While preferred examples of the present application have been described, additional variations and modifications in those examples may occur to those skilled in the art once they learn of the basic inventive concepts. It is therefore intended that the appended claims be interpreted as including the preferred embodiment and all such alterations and modifications as fall within the scope of the application.

It will be apparent to those skilled in the art that various changes and modifications may be made in the present application without departing from the spirit and scope of the application. Thus, if such modifications and variations of the present application fall within the scope of the claims of the present application and their equivalents, the present application is intended to include such modifications and variations as well.

Claims

1. A cloud platform that provides machine learning services, comprising: the system comprises an IaaS layer, a PaaS layer and a SaaS layer, wherein the IaaS layer is provided with a system support module, the PaaS layer is provided with Kubernets and Dockers, the SaaS layer comprises a public library service module, a RESTful micro-service module, an application service module and a management and maintenance module, wherein,

2. The cloud platform of claim 1, wherein said RESTful microservices module comprises:

3. The cloud platform of claim 2, wherein the training data saving unit is configured to receive a training data saving request and save training data in the training data saving request to a cloud data center.

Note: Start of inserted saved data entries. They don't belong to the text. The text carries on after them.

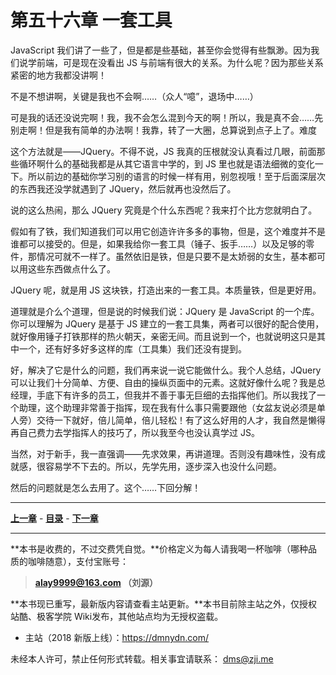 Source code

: 第五十六章 一套工具
===

JavaScript 我们讲了一些了，但是都是些基础，甚至你会觉得有些飘渺。因为我们说学前端，可是现在没看出 JS 与前端有很大的关系。为什么呢？因为那些关系紧密的地方我都没讲啊！

不是不想讲啊，关键是我也不会啊……（众人“噫”，退场中……）

可是我的话还没说完啊！我，我不会怎么混到今天的啊！所以，我是真不会……先别走啊！但是我有简单的办法啊！我靠，转了一大圈，总算说到点子上了。难度

这个方法就是——JQuery。不得不说，JS 我真的压根就没认真看过几眼，前面那些循环啊什么的基础我都是从其它语言中学的，到 JS 里也就是语法细微的变化一下。所以前边的基础你学习别的语言的时候一样有用，别忽视哦！至于后面深层次的东西我还没学就遇到了 JQuery，然后就再也没然后了。

说的这么热闹，那么 JQuery 究竟是个什么东西呢？我来打个比方您就明白了。

假如有了铁，我们知道我们可以用它创造许许多多的事物，但是，这个难度并不是谁都可以接受的。但是，如果我给你一套工具（锤子、扳手……）以及足够的零件，那情况可就不一样了。虽然依旧是铁，但是只要不是太娇弱的女生，基本都可以用这些东西做点什么了。

JQuery 呢，就是用 JS 这块铁，打造出来的一套工具。本质量铁，但是更好用。

道理就是介么个道理，但是说的时候我们说：JQuery 是 JavaScript 的一个库。你可以理解为 JQuery 是基于 JS 建立的一套工具集，两者可以很好的配合使用，就好像用锤子打铁那样的热火朝天，亲密无间。而且说到一个，也就说明这只是其中一个，还有好多好多这样的库（工具集）我们还没有提到。

好，解决了它是什么的问题，我们再来说一说它能做什么。我个人总结，JQuery 可以让我们十分简单、方便、自由的操纵页面中的元素。这就好像什么呢？我是总经理，手底下有许多的员工，但我并不善于事无巨细的去指挥他们。所以我找了一个助理，这个助理非常善于指挥，现在我有什么事只需要跟他（女盆友说必须是单人旁）交待一下就好，倍儿简单，倍儿轻松！有了这么好用的人才，我自然是懒得再自己费力去学指挥人的技巧了，所以我至今也没认真学过 JS。

当然，对于新手，我一直强调——先求效果，再讲道理。否则没有趣味性，没有成就感，很容易学不下去的。所以，先学先用，逐步深入也没什么问题。

然后的问题就是怎么去用了。这个……下回分解！

---

[**上一章**](chapter55) - [**目录**](index) - [**下一章**](chapter57)

---

**本书是收费的，不过交费凭自觉。**价格定义为每人请我喝一杯咖啡（哪种品质的咖啡随意），支付宝账号：

> **alay9999@163.com  （刘源）**

**本书现已重写，最新版内容请查看主站更新。**本书目前除主站之外，仅授权站酷、极客学院 Wiki发布，其他站点均为无授权盗载。

* 主站（2018 新版上线）：https://dmnydn.com/

未经本人许可，禁止任何形式转载。相关事宜请联系： dms@zji.me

4. The cloud platform of claim 1, wherein said RESTful microservices module comprises:

5. The cloud platform of claim 4, wherein the environment saving unit is configured to receive an environment saving request and save an environment image in the environment saving request to a local training center.

6. The cloud platform of claim 1, wherein the administration and maintenance module comprises:

the mirror image manufacturing unit is used for Docker mirror image manufacturing;

the release unit is used for releasing the Docker mirror image;

the monitoring unit is used for monitoring Kubernets, Dockers and micro-service resources;

and the arranging unit is used for arranging the resources.

7. A method for machine learning using the cloud platform for providing machine learning services according to any one of claims 1 to 6, comprising:

acquiring a training data set;

8. The method of claim 7, wherein mirroring the context and the data according to the received context save request and the data save request respectively comprises:

9. The method of claim 7, further comprising:

10. The method of claim 9, wherein the context save request is from a first terminal and the context extract request is from a second terminal.